Nanofibrous bacterial cellulose-carboxymethyl cellulose composite with high wet strength and active ester-mediated stable tissue adhesion in dynamic environments

Abstract

Tissue adhesives provide a minimally invasive alternative to sutures and staples, but achieving strong and durable adhesion on wet and dynamically deforming tissues remain a major challenge. Water disrupts interfacial bonding, and repeated deformation accelerates delamination, limiting the performance of existing synthetic and natural polymer systems. Here, we introduce a fully natural tissue adhesive based on a hybrid composite of bacterial cellulose (BC) and carboxymethyl cellulose (CMC) that integrates mechanical robustness with chemical reactivity. The three-dimensional BC nanofiber network provides wet-resistant structural stability and preserves its layered architecture after chemical processing, while CMC chains functionalized with N-hydroxysuccinimide (NHS) ester and citric-acid crosslinks enable rapid covalent bonding with tissue surfaces.
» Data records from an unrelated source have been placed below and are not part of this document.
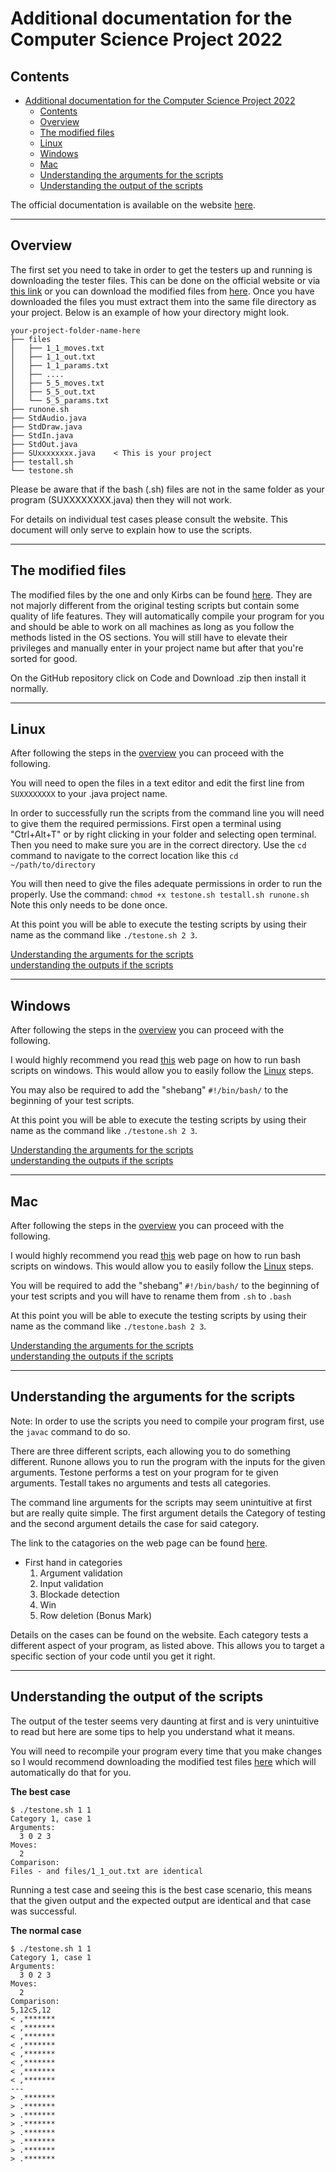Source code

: # Additional documentation for the Computer Science Project 2022

## Contents

- [Additional documentation for the Computer Science Project 2022](#additional-documentation-for-the-computer-science-project-2022)
  - [Contents](#contents)
  - [Overview](#overview)
  - [The modified files](#the-modified-files)
  - [Linux](#linux)
  - [Windows](#windows)
  - [Mac](#mac)
  - [Understanding the arguments for the scripts](#understanding-the-arguments-for-the-scripts)
  - [Understanding the output of the scripts](#understanding-the-output-of-the-scripts)

The official documentation is available on the website [here](https://www.cs.sun.ac.za/courses/cs114/testing/).

---

## Overview

The first set you need to take in order to get the testers up and running is downloading the tester files. This can be done on the official website or via [this link](https://www.cs.sun.ac.za/courses/cs114/assets/files/student-testing-environment.zip) or you can download the modified files from [here](#the-modified-files). Once you have downloaded the files you must extract them into the same file directory as your project. Below is an example of how your directory might look.

    your-project-folder-name-here
    ├── files
    │   ├── 1_1_moves.txt
    │   ├── 1_1_out.txt
    │   ├── 1_1_params.txt
    │   ├── ....
    │   ├── 5_5_moves.txt
    │   ├── 5_5_out.txt
    │   └── 5_5_params.txt
    ├── runone.sh
    ├── StdAudio.java
    ├── StdDraw.java
    ├── StdIn.java
    ├── StdOut.java
    ├── SUxxxxxxxx.java    < This is your project
    ├── testall.sh
    └── testone.sh

Please be aware that if the bash (.sh) files are not in the same folder as your program (SUXXXXXXXX.java) then they will not work.

For details on individual test cases please consult the website. This document will only serve to explain how to use the scripts.

---

## The modified files

The modified files by the one and only Kirbs can be found [here](https://github.com/DylanKirbs/ModifiedTestingFilesCS114). They are not majorly different from the original testing scripts but contain some quality of life features. They will automatically compile your program for you and should be able to work on all machines as long as you follow the methods listed in the OS sections. You will still have to elevate their privileges and manually enter in your project name but after that you're sorted for good.

On the GitHub repository click on Code and Download .zip then install it normally.

---

## Linux

After following the steps in the [overview](#overview) you can proceed with the following.

You will need to open the files in a text editor and edit the first line from `SUXXXXXXXX` to your .java project name.

In order to successfully run the scripts from the command line you will need to give them the required permissions. First open a terminal using "Ctrl+Alt+T" or by right clicking in your folder and selecting open terminal. Then you need to make sure you are in the correct directory. Use the `cd` command to navigate to the correct location like this `cd ~/path/to/directory`

You will then need to give the files adequate permissions in order to run the properly. Use the command: `chmod +x testone.sh testall.sh runone.sh` Note this only needs to be done once.

At this point you will be able to execute the testing scripts by using their name as the command like `./testone.sh 2 3`.

[Understanding the arguments for the scripts](#understanding-the-arguments-for-the-scripts)<br>
[understanding the outputs if the scripts](#understanding-the-output-of-the-scripts)

---

## Windows

After following the steps in the [overview](#overview) you can proceed with the following.

I would highly recommend you read [this](https://www.thewindowsclub.com/how-to-run-sh-or-shell-script-file-in-windows-10) web page on how to run bash scripts on windows. This would allow you to easily follow the [Linux](#linux) steps.

You may also be required to add the "shebang" `#!/bin/bash/` to the beginning of your test scripts.

At this point you will be able to execute the testing scripts by using their name as the command like `./testone.sh 2 3`.

[Understanding the arguments for the scripts](#understanding-the-arguments-for-the-scripts)<br>
[understanding the outputs if the scripts](#understanding-the-output-of-the-scripts)

---

## Mac

After following the steps in the [overview](#overview) you can proceed with the following.

I would highly recommend you read [this](https://blog.kandji.io/guide-for-apple-it-introduction-to-mac-scripting) web page on how to run bash scripts on windows. This would allow you to easily follow the [Linux](#linux) steps.

You will be required to add the "shebang" `#!/bin/bash/` to the beginning of your test scripts and you will have to rename them from `.sh` to `.bash`

At this point you will be able to execute the testing scripts by using their name as the command like `./testone.bash 2 3`.

[Understanding the arguments for the scripts](#understanding-the-arguments-for-the-scripts)<br>
[understanding the outputs if the scripts](#understanding-the-output-of-the-scripts)

---

## Understanding the arguments for the scripts

Note: In order to use the scripts you need to compile your program first, use the `javac` command to do so. 



There are three different scripts, each allowing you to do something different. Runone allows you to run the program with the inputs for the given arguments. Testone performs a test on your program for te given arguments. Testall takes no arguments and tests all categories.

The command line arguments for the scripts may seem unintuitive at first but are really quite simple. The first argument details the Category of testing and the second argument details the case for said category.

The link to the catagories on the web page can be found [here](https://www.cs.sun.ac.za/courses/cs114/testing/#test-cases-first-hand-in).

- First hand in categories
  1. Argument validation 
  2. Input validation
  3. Blockade detection
  4. Win
  5. Row deletion (Bonus Mark)

Details on the cases can be found on the website. Each category tests a different aspect of your program, as listed above. This allows you to target a specific section of your code until you get it right.

---

## Understanding the output of the scripts

The output of the tester seems very daunting at first and is very unintuitive to read but here are some tips to help you understand what it means.

You will need to recompile your program every time that you make changes so I would recommend downloading the modified test files [here](https://github.com/DylanKirbs/ModifiedTestingFilesCS114) which will automatically do that for you.

**The best case**

    $ ./testone.sh 1 1
    Category 1, case 1
    Arguments:
      3 0 2 3
    Moves:
      2
    Comparison:
    Files - and files/1_1_out.txt are identical

Running a test case and seeing this is the best case scenario, this means that the given output and the expected output are identical and that case was successful.

**The normal case**

    $ ./testone.sh 1 1
    Category 1, case 1
    Arguments:
      3 0 2 3
    Moves:
      2
    Comparison:
    5,12c5,12
    < ,*******
    < ,*******
    < ,*******
    < ,*******
    < ,*******
    < ,*******
    < ,*******
    < ,*******
    ---
    > .*******
    > .*******
    > .*******
    > .*******
    > .*******
    > .*******
    > .*******
    > .*******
This combination yields fast wet adhesion (~10 s), high shear strength on skin and heart (~25 kPa), and exceptional fatigue resistance, maintaining interfacial integrity over more than 300 deformation cycles. The BC/CMC tissue adhesive also supports long-term cell viability, confirming its cytocompatibility. Furthermore, kirigami-inspired laser-cut designs enable conformal, strain-accommodating adhesion on highly compliant tissues such as the lung. Together, this natural-polymer hybrid strategy provides a versatile and biocompatible platform for reliable sealing and repair on wet, dynamically moving biological surfaces.